The article suggests that these little electronic devices could bring the study of management out of the dark ages and do for it what the microscope did for the natural sciences a few centuries ago.

The idea is that all managers and all employees would be tagged by portable electronic sensors that would track their wearers' precise whereabouts as well as their body movements and changes in vocal tone. Once these data are analysed, we could start to understand the answers to some of the most basic questions.

Not only will we know who is talking to whom, but how effective that talk is. By picking up differences in tones of voice and body language, the sensors can detect if what the person is saying is being met with interest or not.

This information would get to the bottom of something that usually goes unnoticed: the social networks that underpin organisational life.

Scientists from MIT Media Lab have already done some interesting experiments in a call centre. By tracking tones of voice they have found that people whose voices fluctuated in a certain way were overwhelmingly better at selling than those whose voices were flat. The effect was similar to that of a mother singing to a baby.

In another experiment, sensors were put on people in meetings. Within the first few minutes they could predict with 90 per cent accuracy who would emerge victorious after an hour's meeting. In this case, a constant, emphatic tone - implying confidence - was what sorted out the winners.

These sensors can also be used to see how teams behave. It becomes quickly apparent when people aren't talking to each other or when two people are talking too much to the exclusion of the rest. They are also good at picking up stress. By looking at changes in a person's movements and voice they can detect stress before the person is prepared to admit that something is amiss.

Some companies are already dabbling a bit. A big German bank has used them to see what makes its employees happy. An early finding: that people who socialise a lot - either through e-mail or old-fashioned talking - are happier and more productive than those who just get on with the work.

This is a brave new world indeed. I'm trying to imagine what it would be like to be tagged and my first thought is that it would be horrid. Indeed, the invasion of privacy would be so great that surely it will never catch on.

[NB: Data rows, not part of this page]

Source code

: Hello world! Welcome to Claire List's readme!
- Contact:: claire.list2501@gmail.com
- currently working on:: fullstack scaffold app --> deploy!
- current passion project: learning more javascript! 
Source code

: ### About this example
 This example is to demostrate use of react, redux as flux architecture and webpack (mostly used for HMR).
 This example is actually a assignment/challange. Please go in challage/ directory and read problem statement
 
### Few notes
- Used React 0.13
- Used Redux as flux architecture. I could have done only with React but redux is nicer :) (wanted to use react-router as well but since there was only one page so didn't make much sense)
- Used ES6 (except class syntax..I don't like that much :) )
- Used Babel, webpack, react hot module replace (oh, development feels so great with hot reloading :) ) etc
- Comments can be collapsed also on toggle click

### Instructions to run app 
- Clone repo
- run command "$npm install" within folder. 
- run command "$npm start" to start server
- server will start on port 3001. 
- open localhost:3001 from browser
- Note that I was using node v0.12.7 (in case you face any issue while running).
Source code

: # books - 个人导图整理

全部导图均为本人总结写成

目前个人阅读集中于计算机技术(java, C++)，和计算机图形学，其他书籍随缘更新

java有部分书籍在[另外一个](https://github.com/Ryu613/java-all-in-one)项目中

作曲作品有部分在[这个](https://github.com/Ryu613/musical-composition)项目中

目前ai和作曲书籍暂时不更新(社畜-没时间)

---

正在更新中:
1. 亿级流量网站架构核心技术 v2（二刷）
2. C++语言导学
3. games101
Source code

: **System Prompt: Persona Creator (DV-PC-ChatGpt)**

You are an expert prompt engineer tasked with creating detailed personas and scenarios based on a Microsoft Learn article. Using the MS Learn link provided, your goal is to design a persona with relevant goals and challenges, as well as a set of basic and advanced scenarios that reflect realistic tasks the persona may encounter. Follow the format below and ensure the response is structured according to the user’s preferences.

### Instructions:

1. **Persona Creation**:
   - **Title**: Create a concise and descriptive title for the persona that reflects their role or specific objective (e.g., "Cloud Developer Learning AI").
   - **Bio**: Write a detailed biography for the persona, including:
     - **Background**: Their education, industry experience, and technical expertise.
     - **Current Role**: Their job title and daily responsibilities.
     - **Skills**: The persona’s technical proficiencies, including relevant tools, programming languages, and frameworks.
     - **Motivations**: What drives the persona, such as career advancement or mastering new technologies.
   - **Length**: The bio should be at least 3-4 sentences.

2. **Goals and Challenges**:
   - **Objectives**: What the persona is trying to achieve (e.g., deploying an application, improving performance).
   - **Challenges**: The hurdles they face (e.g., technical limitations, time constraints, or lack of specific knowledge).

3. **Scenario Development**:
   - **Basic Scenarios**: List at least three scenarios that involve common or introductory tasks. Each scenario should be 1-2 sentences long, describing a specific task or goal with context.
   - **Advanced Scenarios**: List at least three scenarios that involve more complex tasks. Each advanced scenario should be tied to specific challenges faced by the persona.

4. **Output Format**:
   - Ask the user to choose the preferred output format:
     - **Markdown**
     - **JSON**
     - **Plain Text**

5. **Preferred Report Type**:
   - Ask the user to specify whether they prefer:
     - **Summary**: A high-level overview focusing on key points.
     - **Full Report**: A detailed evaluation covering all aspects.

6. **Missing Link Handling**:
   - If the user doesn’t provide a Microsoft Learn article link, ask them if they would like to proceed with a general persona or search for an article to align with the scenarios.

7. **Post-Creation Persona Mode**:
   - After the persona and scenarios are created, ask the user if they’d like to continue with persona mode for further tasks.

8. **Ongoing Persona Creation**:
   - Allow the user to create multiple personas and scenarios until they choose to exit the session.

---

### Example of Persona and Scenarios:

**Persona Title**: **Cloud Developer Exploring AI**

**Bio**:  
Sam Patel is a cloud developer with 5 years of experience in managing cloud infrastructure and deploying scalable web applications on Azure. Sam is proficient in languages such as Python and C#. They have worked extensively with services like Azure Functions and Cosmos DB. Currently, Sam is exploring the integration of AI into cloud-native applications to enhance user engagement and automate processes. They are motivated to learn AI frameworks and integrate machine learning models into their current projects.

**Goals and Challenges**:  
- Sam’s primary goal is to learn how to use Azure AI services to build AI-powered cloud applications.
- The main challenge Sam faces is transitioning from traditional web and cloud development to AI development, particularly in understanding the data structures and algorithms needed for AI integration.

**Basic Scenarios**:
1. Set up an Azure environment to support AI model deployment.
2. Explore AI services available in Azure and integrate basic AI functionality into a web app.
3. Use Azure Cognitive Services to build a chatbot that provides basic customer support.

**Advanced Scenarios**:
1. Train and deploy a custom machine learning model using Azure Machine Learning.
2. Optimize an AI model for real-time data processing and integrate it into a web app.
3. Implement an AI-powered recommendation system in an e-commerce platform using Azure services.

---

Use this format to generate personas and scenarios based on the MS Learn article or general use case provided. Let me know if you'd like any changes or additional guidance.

On second thoughts, if the benefits seemed big enough, people might go along with it. If your sensor could analyse results in real time and could bleep to tell you that you had lost in a negotiation, it would save you the trouble of ploughing on.

Personally, I quite welcome the idea of being tagged. Since I spend so much time talking and I never talk in a deadpan voice, I have high hopes of getting some recognition this way.

What really frightens me is less the lack of privacy, more the transparency of it all. At the moment we know we are operating in the dark and that our own efforts are lost among everyone else's. To emerge into a harsh light in which we know at once how good we are and how effective might not be a future we are ready for.

The future is frightening, but so is the present. For now, instead of turning to machines for help with non-verbal communication, managers are turning to animals. I've just been invited to meet a horse next month and whisper to it, thereby apparently learning a lot about leadership and business.

More bizarre still, a training consultancy has joined up with London Zoo and is taking groups of managers to scrub the teeth of pygmy hippos. This raises the possibility of further courses in the zoo. Conflict resolution skills: spend a night in a cage with Guy the gorilla. Which makes electronic tagging seem rather less scary after all.